Saved data entries:
──────────
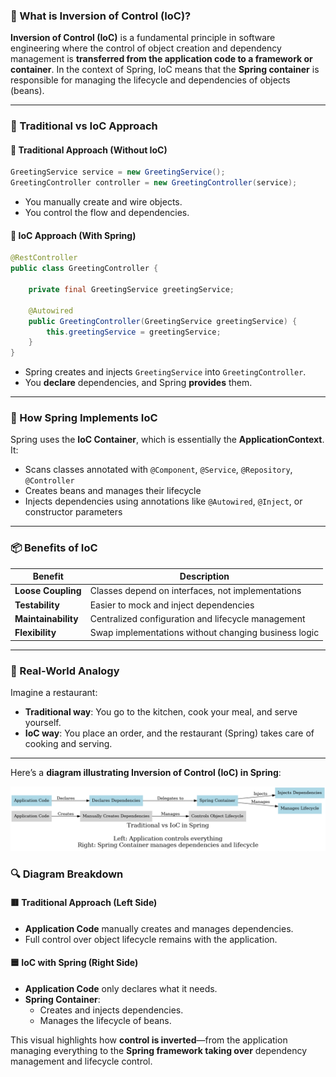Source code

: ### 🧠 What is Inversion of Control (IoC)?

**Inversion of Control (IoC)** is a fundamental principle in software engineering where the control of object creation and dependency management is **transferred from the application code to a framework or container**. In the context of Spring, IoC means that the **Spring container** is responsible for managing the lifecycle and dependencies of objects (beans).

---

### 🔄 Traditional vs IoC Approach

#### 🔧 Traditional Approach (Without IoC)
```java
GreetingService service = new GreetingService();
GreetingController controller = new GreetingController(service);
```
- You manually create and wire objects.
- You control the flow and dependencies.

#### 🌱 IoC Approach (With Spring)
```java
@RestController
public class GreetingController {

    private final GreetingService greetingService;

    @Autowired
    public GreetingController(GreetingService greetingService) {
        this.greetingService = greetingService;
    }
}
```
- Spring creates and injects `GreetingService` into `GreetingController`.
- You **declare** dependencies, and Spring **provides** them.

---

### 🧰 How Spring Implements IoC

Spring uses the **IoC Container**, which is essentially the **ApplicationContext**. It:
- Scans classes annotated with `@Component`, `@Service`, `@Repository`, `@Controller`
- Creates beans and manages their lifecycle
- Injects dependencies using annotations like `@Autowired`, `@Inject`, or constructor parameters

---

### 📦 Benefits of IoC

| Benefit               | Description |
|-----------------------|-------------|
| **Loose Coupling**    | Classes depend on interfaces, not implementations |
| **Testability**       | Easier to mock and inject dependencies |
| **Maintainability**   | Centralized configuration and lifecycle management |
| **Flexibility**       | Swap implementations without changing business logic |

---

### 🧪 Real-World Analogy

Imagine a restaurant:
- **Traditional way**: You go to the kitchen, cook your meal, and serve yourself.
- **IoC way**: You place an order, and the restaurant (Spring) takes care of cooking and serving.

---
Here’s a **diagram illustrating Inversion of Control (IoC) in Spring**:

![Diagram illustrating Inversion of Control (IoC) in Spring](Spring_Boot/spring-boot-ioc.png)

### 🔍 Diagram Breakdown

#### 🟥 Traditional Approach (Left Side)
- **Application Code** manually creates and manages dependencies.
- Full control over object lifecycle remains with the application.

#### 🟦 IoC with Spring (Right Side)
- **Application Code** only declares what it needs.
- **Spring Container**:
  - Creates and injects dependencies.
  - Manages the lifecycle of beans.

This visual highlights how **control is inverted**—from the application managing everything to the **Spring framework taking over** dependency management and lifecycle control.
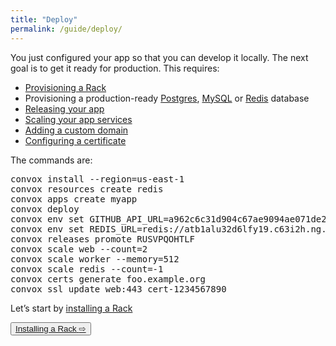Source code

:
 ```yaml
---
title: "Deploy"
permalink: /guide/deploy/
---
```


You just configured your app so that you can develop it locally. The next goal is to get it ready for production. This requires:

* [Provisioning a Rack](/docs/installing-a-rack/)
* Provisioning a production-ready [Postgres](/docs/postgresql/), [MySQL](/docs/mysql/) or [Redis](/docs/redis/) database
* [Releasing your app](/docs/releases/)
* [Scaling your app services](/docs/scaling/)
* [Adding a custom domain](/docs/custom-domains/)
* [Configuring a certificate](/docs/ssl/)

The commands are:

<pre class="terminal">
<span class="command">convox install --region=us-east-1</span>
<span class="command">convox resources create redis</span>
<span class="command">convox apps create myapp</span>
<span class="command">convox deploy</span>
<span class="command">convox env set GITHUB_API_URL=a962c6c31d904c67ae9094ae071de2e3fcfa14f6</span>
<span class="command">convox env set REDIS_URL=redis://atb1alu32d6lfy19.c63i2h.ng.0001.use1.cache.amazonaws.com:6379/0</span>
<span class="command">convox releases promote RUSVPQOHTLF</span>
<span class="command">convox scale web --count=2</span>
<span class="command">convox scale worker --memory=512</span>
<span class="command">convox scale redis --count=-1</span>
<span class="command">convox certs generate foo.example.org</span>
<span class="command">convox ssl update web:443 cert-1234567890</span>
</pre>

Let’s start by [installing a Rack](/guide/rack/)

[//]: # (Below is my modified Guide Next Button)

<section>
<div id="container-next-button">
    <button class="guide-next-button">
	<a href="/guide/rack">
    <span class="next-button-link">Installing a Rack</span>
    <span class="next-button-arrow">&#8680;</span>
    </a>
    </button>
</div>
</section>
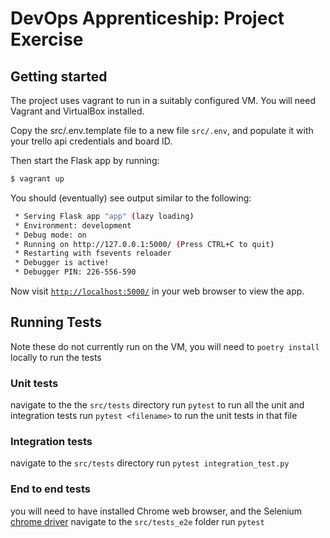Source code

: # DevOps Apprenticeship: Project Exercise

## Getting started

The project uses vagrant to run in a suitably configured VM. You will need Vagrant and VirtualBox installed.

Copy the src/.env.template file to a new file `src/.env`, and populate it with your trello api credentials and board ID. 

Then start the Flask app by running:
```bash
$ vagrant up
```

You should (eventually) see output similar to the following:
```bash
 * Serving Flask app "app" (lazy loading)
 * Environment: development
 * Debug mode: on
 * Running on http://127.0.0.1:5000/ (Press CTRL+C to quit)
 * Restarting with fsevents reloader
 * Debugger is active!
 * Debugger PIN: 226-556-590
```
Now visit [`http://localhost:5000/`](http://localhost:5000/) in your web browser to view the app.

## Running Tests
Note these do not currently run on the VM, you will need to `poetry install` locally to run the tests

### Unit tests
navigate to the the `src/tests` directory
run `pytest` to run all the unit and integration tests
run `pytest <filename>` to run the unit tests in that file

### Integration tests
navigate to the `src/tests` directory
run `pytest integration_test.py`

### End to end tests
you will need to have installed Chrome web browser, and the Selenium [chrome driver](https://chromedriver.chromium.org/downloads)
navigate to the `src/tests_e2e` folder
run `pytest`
──────────
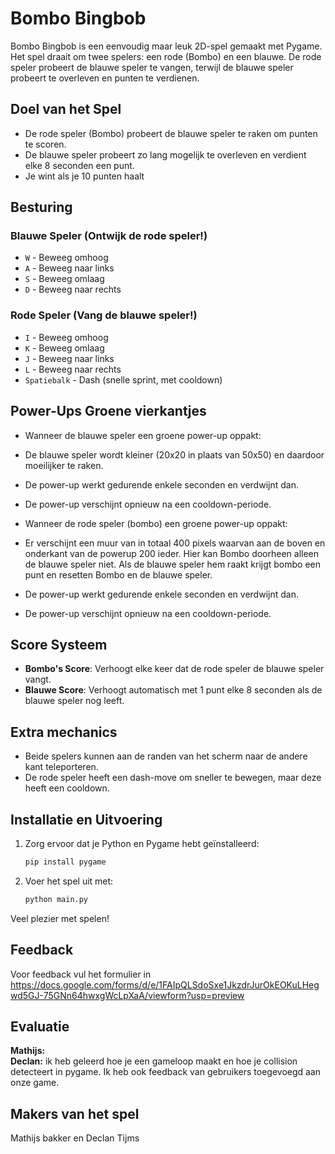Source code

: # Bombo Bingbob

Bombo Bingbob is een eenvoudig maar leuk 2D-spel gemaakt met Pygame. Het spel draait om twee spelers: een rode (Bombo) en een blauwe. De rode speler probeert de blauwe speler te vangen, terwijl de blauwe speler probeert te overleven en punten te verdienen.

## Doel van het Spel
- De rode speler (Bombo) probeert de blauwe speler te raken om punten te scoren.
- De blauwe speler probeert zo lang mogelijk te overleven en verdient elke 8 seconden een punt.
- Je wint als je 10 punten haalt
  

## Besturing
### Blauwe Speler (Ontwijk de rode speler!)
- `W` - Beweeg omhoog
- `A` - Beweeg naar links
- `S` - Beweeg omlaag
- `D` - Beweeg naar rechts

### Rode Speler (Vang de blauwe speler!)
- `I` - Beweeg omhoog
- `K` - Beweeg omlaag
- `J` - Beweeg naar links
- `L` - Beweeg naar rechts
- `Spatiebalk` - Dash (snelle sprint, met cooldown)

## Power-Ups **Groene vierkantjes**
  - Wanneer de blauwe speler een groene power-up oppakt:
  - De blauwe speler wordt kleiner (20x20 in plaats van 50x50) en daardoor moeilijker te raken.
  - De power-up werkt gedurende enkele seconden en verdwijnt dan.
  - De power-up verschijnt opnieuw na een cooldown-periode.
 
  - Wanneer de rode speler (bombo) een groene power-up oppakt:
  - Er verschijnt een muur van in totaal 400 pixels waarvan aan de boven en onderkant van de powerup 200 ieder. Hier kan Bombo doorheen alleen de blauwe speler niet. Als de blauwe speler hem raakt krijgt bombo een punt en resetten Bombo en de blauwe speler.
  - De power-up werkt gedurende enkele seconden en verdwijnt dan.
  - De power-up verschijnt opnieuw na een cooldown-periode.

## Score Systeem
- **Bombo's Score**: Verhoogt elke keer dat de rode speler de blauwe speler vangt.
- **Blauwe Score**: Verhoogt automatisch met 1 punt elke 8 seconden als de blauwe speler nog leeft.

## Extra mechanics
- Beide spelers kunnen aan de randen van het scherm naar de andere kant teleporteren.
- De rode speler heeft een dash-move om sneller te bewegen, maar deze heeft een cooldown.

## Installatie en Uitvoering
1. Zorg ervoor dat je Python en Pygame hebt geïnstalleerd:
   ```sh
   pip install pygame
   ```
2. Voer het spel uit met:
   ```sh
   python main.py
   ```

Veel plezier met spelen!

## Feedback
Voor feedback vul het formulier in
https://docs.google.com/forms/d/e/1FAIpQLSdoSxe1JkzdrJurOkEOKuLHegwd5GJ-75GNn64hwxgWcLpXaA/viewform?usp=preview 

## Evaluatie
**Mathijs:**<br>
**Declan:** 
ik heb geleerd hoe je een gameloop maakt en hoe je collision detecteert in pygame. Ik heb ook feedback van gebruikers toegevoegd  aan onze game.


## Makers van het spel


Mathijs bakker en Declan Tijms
──────────
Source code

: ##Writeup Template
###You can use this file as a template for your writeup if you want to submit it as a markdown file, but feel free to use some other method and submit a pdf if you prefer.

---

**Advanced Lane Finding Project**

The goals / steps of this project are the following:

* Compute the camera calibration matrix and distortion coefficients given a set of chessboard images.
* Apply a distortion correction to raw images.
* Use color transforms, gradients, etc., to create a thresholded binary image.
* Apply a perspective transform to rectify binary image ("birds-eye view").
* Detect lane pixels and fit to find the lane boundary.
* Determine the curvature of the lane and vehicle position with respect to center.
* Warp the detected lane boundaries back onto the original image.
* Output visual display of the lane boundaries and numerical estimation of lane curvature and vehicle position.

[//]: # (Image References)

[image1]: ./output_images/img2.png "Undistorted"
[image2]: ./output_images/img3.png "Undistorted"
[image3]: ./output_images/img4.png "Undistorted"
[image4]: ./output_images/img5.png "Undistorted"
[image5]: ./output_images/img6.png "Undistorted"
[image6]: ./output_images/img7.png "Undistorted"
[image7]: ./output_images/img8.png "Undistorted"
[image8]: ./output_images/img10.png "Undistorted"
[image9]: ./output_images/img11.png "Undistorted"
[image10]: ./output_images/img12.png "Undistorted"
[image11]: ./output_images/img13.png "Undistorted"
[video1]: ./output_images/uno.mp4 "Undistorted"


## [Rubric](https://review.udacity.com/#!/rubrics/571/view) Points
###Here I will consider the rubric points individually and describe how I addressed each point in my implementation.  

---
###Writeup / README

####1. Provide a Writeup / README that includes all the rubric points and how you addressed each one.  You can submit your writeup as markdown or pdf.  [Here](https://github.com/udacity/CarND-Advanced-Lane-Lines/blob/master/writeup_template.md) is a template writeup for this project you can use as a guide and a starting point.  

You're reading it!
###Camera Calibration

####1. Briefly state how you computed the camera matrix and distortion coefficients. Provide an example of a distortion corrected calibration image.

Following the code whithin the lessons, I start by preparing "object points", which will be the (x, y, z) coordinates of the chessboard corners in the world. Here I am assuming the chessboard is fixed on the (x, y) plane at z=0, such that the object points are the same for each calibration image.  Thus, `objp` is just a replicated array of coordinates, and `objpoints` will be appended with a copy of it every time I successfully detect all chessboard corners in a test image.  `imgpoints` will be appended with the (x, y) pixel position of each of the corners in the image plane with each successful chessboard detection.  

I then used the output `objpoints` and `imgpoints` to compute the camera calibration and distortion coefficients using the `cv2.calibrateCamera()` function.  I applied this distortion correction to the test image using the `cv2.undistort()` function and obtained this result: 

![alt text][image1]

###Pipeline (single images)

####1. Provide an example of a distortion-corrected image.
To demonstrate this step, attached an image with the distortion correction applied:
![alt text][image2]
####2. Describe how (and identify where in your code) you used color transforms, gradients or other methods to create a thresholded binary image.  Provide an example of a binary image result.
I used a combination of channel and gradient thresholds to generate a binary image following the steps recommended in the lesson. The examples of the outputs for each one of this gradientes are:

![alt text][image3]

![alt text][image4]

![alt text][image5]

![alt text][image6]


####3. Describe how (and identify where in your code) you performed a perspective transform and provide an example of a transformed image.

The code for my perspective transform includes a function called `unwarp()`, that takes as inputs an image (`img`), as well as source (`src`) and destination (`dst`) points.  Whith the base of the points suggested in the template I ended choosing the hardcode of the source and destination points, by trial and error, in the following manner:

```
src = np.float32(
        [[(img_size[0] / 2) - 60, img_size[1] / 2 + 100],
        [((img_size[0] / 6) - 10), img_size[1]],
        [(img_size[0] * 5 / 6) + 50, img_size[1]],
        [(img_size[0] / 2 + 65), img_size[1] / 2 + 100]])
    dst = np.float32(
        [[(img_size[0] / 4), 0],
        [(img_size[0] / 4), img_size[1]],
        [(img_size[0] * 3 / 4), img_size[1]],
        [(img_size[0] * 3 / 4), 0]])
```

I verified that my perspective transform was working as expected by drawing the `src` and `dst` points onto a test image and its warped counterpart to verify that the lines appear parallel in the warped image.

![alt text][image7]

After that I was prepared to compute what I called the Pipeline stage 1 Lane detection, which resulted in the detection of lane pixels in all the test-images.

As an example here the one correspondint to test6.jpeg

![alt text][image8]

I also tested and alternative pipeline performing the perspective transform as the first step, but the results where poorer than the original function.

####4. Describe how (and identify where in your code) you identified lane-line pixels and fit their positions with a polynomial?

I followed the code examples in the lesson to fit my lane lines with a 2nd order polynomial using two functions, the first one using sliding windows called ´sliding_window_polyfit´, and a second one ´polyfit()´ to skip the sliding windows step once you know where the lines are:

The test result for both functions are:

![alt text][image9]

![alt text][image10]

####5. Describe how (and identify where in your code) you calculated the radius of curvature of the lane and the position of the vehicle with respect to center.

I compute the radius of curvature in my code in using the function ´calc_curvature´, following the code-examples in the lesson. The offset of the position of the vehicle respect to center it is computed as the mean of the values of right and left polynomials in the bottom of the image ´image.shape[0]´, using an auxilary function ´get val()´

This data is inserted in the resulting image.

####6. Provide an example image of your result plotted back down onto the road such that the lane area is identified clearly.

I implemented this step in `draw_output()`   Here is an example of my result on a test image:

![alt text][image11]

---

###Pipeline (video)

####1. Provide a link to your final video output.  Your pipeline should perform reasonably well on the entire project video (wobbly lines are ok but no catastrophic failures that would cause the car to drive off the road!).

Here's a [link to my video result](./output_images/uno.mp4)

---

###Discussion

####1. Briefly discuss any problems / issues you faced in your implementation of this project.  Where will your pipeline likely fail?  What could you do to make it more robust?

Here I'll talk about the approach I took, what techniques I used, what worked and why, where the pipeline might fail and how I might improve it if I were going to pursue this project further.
──────────
What is being asked: Say how many lines of the data hold the string "restaurant". Reply with the number alone.

Your solution: 2